Source: The Guardian
Extreme weather, illegal gold mining, deforestation, contamination, and armed conflict created a recipe for crisis in Colombia, which has led to the depletion of fish stocks, destruction of land and crops, and skyrocketing prices that have widely destabilized agricultural work in the country. As with many issues, Afro-Colombians and Indigenous communities experience the worst of the climate crisis’s impacts.
Today, almost 40,000 rural Colombians in the Riosucio municipality are experiencing worsening food insecurity as recurring floods, river sedimentation, and mercury contamination place agricultural success in jeopardy. Crops have been eradicated and fish stocks are significantly depleted and contaminated. Cassava and plantain farmers are forced to rely on costly imported staples that are increasingly difficult to find and grow in the region, eroding traditional livelihoods and Indigenous farming methods. In particular, cocoa plants have largely disappeared from the region due to extreme weather conditions.

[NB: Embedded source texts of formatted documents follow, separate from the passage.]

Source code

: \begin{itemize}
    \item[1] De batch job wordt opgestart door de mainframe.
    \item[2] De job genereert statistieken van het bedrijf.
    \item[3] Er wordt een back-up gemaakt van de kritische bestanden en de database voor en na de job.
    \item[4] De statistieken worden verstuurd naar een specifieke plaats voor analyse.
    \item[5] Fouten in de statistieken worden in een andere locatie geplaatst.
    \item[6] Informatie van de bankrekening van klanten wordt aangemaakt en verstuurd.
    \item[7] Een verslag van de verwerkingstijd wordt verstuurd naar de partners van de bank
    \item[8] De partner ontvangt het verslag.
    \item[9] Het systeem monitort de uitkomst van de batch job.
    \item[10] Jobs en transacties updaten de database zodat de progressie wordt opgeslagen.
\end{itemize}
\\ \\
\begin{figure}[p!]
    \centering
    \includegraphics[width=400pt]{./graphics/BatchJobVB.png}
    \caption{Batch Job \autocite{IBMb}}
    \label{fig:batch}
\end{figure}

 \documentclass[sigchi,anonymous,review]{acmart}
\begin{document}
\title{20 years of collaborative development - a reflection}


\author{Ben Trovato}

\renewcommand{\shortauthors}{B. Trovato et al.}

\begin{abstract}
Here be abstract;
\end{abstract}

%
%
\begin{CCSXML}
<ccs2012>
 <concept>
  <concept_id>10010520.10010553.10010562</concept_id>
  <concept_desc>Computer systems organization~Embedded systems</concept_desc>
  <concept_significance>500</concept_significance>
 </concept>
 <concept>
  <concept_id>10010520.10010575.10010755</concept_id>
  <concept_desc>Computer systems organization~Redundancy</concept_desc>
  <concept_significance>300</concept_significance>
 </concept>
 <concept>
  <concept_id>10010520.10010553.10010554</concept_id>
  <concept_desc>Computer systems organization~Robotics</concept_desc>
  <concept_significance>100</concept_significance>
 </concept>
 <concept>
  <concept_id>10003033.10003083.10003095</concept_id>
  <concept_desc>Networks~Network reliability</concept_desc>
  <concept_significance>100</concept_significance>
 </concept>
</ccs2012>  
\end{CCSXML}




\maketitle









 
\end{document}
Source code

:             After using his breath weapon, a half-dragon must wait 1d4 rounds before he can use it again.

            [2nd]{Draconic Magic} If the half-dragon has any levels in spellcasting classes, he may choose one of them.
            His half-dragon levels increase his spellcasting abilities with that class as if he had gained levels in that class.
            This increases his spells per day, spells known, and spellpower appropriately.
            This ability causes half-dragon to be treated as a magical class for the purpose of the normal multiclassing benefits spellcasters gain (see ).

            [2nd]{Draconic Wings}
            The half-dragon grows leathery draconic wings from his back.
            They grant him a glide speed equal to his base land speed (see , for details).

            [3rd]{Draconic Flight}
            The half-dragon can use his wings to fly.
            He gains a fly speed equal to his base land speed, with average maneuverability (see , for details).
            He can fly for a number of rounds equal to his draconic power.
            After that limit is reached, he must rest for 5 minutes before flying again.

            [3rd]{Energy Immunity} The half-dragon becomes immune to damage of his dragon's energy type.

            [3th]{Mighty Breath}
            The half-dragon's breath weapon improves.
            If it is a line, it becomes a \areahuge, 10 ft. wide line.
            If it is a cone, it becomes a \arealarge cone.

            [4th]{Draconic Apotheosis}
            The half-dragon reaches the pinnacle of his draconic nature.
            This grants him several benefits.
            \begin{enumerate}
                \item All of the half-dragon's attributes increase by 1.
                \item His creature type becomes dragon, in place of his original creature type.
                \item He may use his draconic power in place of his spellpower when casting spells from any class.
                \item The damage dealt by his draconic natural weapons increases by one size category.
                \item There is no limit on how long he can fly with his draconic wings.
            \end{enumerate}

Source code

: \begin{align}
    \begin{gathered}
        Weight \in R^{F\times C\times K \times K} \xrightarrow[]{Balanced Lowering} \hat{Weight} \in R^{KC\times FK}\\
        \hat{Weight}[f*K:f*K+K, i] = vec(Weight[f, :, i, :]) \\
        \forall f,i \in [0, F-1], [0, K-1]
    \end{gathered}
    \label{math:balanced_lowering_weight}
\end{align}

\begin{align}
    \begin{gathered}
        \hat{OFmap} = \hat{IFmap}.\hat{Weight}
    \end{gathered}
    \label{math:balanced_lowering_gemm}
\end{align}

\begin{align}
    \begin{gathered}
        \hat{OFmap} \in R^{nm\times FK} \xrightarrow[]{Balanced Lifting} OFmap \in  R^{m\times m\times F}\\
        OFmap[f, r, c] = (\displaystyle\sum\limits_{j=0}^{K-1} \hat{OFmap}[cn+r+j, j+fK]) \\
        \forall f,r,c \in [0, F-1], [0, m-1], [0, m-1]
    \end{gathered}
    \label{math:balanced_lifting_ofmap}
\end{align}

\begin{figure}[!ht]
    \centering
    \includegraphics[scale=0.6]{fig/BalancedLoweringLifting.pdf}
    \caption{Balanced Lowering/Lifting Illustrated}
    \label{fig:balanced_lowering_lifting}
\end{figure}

Illegal and legal mining poison rivers with mercury, resulting in shrinking fish populations and expanding health risks. Mercury levels in the river affect fish reproduction, depleting stocks, while the remaining fish are contaminated. For the first time, Colombian fishers are reporting trips without any catches. This has resulted in severe health impacts for people who rely on these fish for sustenance. In the Atrato River basin, 90 percent of residents had unsafe mercury levels, including levels up to forty times the safe limit.
Despite an overall 0.6 percent decrease in food insecurity in Colombia from 2023 to 2024.However, the rural regions of Colombia experienced increased food insecurity, partially due to the depletion of fish and crop stocks that have spiked prices significantly.
Between 2000 and 2020, almost five million hectares of natural forest were converted into grassland. Despite successful peace agreements in 2016 between the Colombian government and the Revolutionary Armed Forces of Colombia (FARC) to largely end the group’s rapid deforestation in Colombia, other insurgent groups and criminal gangs have increased logging and mining that accelerate climate issues. FARC would restrict deforestation to use the tree canopy for cover, but current armed groups prioritize illegal mining, cattle ranching, and logging. In the absence of stringent regulation and legal ramifications, criminal groups are exploiting limited resources for their immediate financial gain. A 35 percent rise in deforestation occurred between 2023 and 2024, with 413 square miles lost last year. By controlling economics in these rural areas, armed groups hinder state authority, worsen cycles of poverty, and prevent Colombia from meeting its climate (and peace) goals.
Source: The Guardian
The Salaquí basin suffers from rising water levels that threaten the homes of the residents. The homes on the river are connected by wooden boards and the fluctuations in water levels have been managed by the residents for decades with this method. “Salaquí is the main food pantry of Riosucio,” accounts a subsistence farmer and community leader in Riosucio. Salaquí is largely made up of Afro-Colombians, making up 46 thousand of the area’s 53 thousand residents. The increasing water levels have pushed back the Salaquí community and destroyed precious land mass and homes. This was only made worse by severe flooding in 2024, which increased food insecurity and destabilized incomes as farmers were forced to go longer distances from their homes to collect food. The flooding comes at the same time as varying weather conditions that have made the timing of planting crops unpredictable. Today, 71 percent of the basin “suffers from multidimensional poverty” and a rapid exodus from rural Colombia makes the future of the region more unknown.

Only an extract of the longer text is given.